Role of \(\pi\) electrons was shown to be equally prominent in another studied system: a \(\hbox {C}_2\hbox {H}_4{\cdots }\hbox {F}_2\) complex. We have demonstrated the significance of a lone pairs–\(\pi\) interaction, by not only comparing the interaction energy for complexes of twisted and flat ethylene with fluorine, but also by decomposing the inter-monomer correlation energy expression into contributions from interactions between pairs of geminals. Such energy decomposition is also possible for any other system, and since geminals are usually localized on bonds and atoms, it is an excellent and intuitive interpretive tool.

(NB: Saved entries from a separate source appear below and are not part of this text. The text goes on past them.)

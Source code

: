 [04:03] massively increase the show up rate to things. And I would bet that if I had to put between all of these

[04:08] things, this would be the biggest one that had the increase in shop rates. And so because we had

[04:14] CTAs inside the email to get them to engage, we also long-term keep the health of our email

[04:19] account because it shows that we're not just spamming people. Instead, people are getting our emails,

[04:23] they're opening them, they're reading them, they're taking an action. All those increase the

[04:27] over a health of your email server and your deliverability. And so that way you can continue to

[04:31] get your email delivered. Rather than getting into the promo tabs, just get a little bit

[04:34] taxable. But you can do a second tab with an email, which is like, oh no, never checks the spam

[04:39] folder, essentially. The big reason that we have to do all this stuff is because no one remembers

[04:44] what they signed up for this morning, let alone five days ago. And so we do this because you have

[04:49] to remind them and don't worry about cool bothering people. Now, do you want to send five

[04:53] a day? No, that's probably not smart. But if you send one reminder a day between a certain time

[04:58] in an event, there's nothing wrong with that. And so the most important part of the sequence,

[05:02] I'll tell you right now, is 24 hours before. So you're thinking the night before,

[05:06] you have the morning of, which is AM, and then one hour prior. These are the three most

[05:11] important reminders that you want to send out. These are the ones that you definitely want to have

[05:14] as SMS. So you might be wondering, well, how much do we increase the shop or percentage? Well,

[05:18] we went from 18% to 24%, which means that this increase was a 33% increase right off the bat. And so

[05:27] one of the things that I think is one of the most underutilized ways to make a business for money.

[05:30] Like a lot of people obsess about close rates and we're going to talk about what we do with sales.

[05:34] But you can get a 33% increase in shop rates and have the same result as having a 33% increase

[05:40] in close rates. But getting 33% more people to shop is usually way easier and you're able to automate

It could be employed, e.g., to investigate also \(\pi {-}\pi\), \(\pi {-}\sigma\) and other types of interactions.

Finally, we have shown that stretching the \(\hbox {F}_2\) bond in the same ethylene–fluorine complex causes a significant deepening of the vdW minimum, which is a result of a rise in the dispersion interaction. The enhanced attraction between the molecules may facilitate the ethylene fluorination reaction when the fluorine molecule is thermally excited to a stretching vibrational mode.

We conclude that EERPA-GVB is a useful tool to study molecular interaction qualitatively and quantitatively when bonds stretching, breaking or twisting is involved. This area is largely unexplored due to the lack of theoretical methods of both sufficient accuracy and modest computational cost. EERPA-GVB fills this gap in the computational chemistry toolbox.

Finally, it is worth mentioning that the concept of embedding a group of electrons of one monomer in a field created by electrons in another monomer, exploited in the EERPA correlation correction, can be applied to smaller localized entities, i.e., to geminals. Such an approach would extend the applicability of EERPA to any system and is under development in our group.